======== Records shown ========

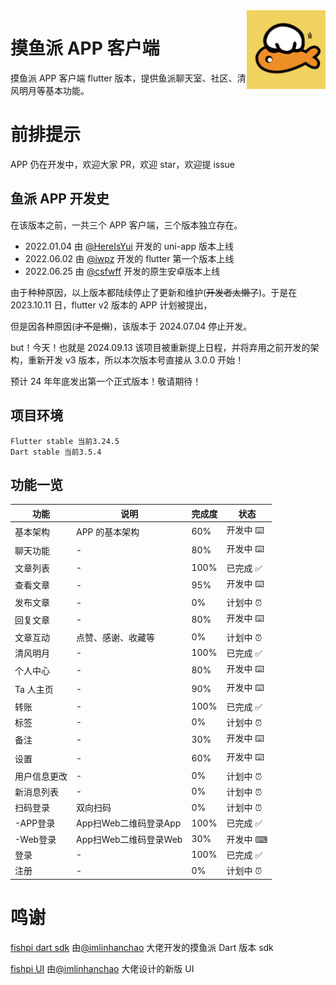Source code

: <img decoding="async" align=right src="assets/images/logo.png" width="25%">

# 摸鱼派 APP 客户端

摸鱼派 APP 客户端 flutter 版本，提供鱼派聊天室、社区、清风明月等基本功能。

# 前排提示

APP 仍在开发中，欢迎大家 PR，欢迎 star，欢迎提 issue

## 鱼派 APP 开发史

在该版本之前，一共三个 APP 客户端，三个版本独立存在。

- 2022.01.04 由 [@HereIsYui](https://github.com/HereIsYui) 开发的 uni-app 版本上线
- 2022.06.02 由 [@iwpz](https://github.com/iwpz) 开发的 flutter 第一个版本上线
- 2022.06.25 由 [@csfwff](https://github.com/csfwff) 开发的原生安卓版本上线

由于种种原因，以上版本都陆续停止了更新和维护(~~开发者太懒了~~)。于是在 2023.10.11 日，flutter v2 版本的 APP 计划被提出，

但是因各种原因(~~才不是懒~~)，该版本于 2024.07.04 停止开发。

but！今天！也就是 2024.09.13 该项目被重新提上日程，并将弃用之前开发的架构，重新开发 v3 版本，所以本次版本号直接从 3.0.0 开始！

预计 24 年年底发出第一个正式版本！敬请期待！

## 项目环境

```
Flutter stable 当前3.24.5
Dart stable 当前3.5.4
```

## 功能一览

| 功能     | 说明              | 完成度  | 状态       |
|--------|-----------------|------| ---------- |
| 基本架构   | APP 的基本架构       | 60%  | 开发中 ⌨️  |
| 聊天功能   | -               | 80%  | 开发中 ⌨️  |
| 文章列表   | -               | 100% | 已完成 ✅  |
| 查看文章   | -               | 95%  | 开发中 ⌨️  |
| 发布文章   | -               | 0%   | 计划中 ⏰  |
| 回复文章   | -               | 80%  | 开发中 ⌨️  |
| 文章互动   | 点赞、感谢、收藏等       | 0%   | 计划中 ⏰  |
| 清风明月   | -               | 100% | 已完成 ✅  |
| 个人中心   | -               | 80%  | 开发中 ⌨️  |
| Ta 人主页 | -               | 90%  | 开发中 ⌨️️ |
| 转账     | -               | 100% | 已完成 ✅  |
| 标签     | -               | 0%   | 计划中 ⏰️ |
| 备注     | -               | 30%  | 开发中 ⌨️  |
| 设置     | -               | 60%  | 开发中 ⌨️  |
| 用户信息更改 | -               | 0%   | 计划中 ⏰  |
| 新消息列表  | -               | 0%   | 计划中 ⏰  |
| 扫码登录   | 双向扫码            | 0%   | 计划中 ⏰  |
| -APP登录 | App扫Web二维码登录App | 100% | 已完成 ✅  |
| -Web登录 | App扫Web二维码登录Web | 30%  | 开发中 ⌨  |
| 登录     | -               | 100% | 已完成 ✅  |
| 注册     | -               | 0%   | 计划中 ⏰  |

# 鸣谢

[fishpi dart sdk](https://pub.dev/packages/fishpi) 由[@imlinhanchao](https://github.com/imlinhanchao) 大佬开发的摸鱼派 Dart 版本 sdk

[fishpi UI](https://pixso.cn/app/editor/l_uc36XwPK9YiU1h3VcuGQ?page-id=0%3A1) 由[@imlinhanchao](https://github.com/imlinhanchao) 大佬设计的新版 UI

========

Exercise brief
The answer should consist of all the records, duplicated exactly, with no images included.

Answer
Source code

: <img decoding="async" align=right src="assets/images/logo.png" width="25%">

# 摸鱼派 APP 客户端

摸鱼派 APP 客户端 flutter 版本，提供鱼派聊天室、社区、清风明月等基本功能。

# 前排提示

APP 仍在开发中，欢迎大家 PR，欢迎 star，欢迎提 issue

## 鱼派 APP 开发史

在该版本之前，一共三个 APP 客户端，三个版本独立存在。

- 2022.01.04 由 [@HereIsYui](https://github.com/HereIsYui) 开发的 uni-app 版本上线
- 2022.06.02 由 [@iwpz](https://github.com/iwpz) 开发的 flutter 第一个版本上线
- 2022.06.25 由 [@csfwff](https://github.com/csfwff) 开发的原生安卓版本上线

由于种种原因，以上版本都陆续停止了更新和维护(~~开发者太懒了~~)。于是在 2023.10.11 日，flutter v2 版本的 APP 计划被提出，

但是因各种原因(~~才不是懒~~)，该版本于 2024.07.04 停止开发。

but！今天！也就是 2024.09.13 该项目被重新提上日程，并将弃用之前开发的架构，重新开发 v3 版本，所以本次版本号直接从 3.0.0 开始！

预计 24 年年底发出第一个正式版本！敬请期待！

## 项目环境

```
Flutter stable 当前3.24.5
Dart stable 当前3.5.4
```

## 功能一览

| 功能     | 说明              | 完成度  | 状态       |
|--------|-----------------|------| ---------- |
| 基本架构   | APP 的基本架构       | 60%  | 开发中 ⌨️  |
| 聊天功能   | -               | 80%  | 开发中 ⌨️  |
| 文章列表   | -               | 100% | 已完成 ✅  |
| 查看文章   | -               | 95%  | 开发中 ⌨️  |
| 发布文章   | -               | 0%   | 计划中 ⏰  |
| 回复文章   | -               | 80%  | 开发中 ⌨️  |
| 文章互动   | 点赞、感谢、收藏等       | 0%   | 计划中 ⏰  |
| 清风明月   | -               | 100% | 已完成 ✅  |
| 个人中心   | -               | 80%  | 开发中 ⌨️  |
| Ta 人主页 | -               | 90%  | 开发中 ⌨️️ |
| 转账     | -               | 100% | 已完成 ✅  |
| 标签     | -               | 0%   | 计划中 ⏰️ |
| 备注     | -               | 30%  | 开发中 ⌨️  |
| 设置     | -               | 60%  | 开发中 ⌨️  |
| 用户信息更改 | -               | 0%   | 计划中 ⏰  |
| 新消息列表  | -               | 0%   | 计划中 ⏰  |
| 扫码登录   | 双向扫码            | 0%   | 计划中 ⏰  |
| -APP登录 | App扫Web二维码登录App | 100% | 已完成 ✅  |
| -Web登录 | App扫Web二维码登录Web | 30%  | 开发中 ⌨  |
| 登录     | -               | 100% | 已完成 ✅  |
| 注册     | -               | 0%   | 计划中 ⏰  |

# 鸣谢

[fishpi dart sdk](https://pub.dev/packages/fishpi) 由[@imlinhanchao](https://github.com/imlinhanchao) 大佬开发的摸鱼派 Dart 版本 sdk

[fishpi UI](https://pixso.cn/app/editor/l_uc36XwPK9YiU1h3VcuGQ?page-id=0%3A1) 由[@imlinhanchao](https://github.com/imlinhanchao) 大佬设计的新版 UI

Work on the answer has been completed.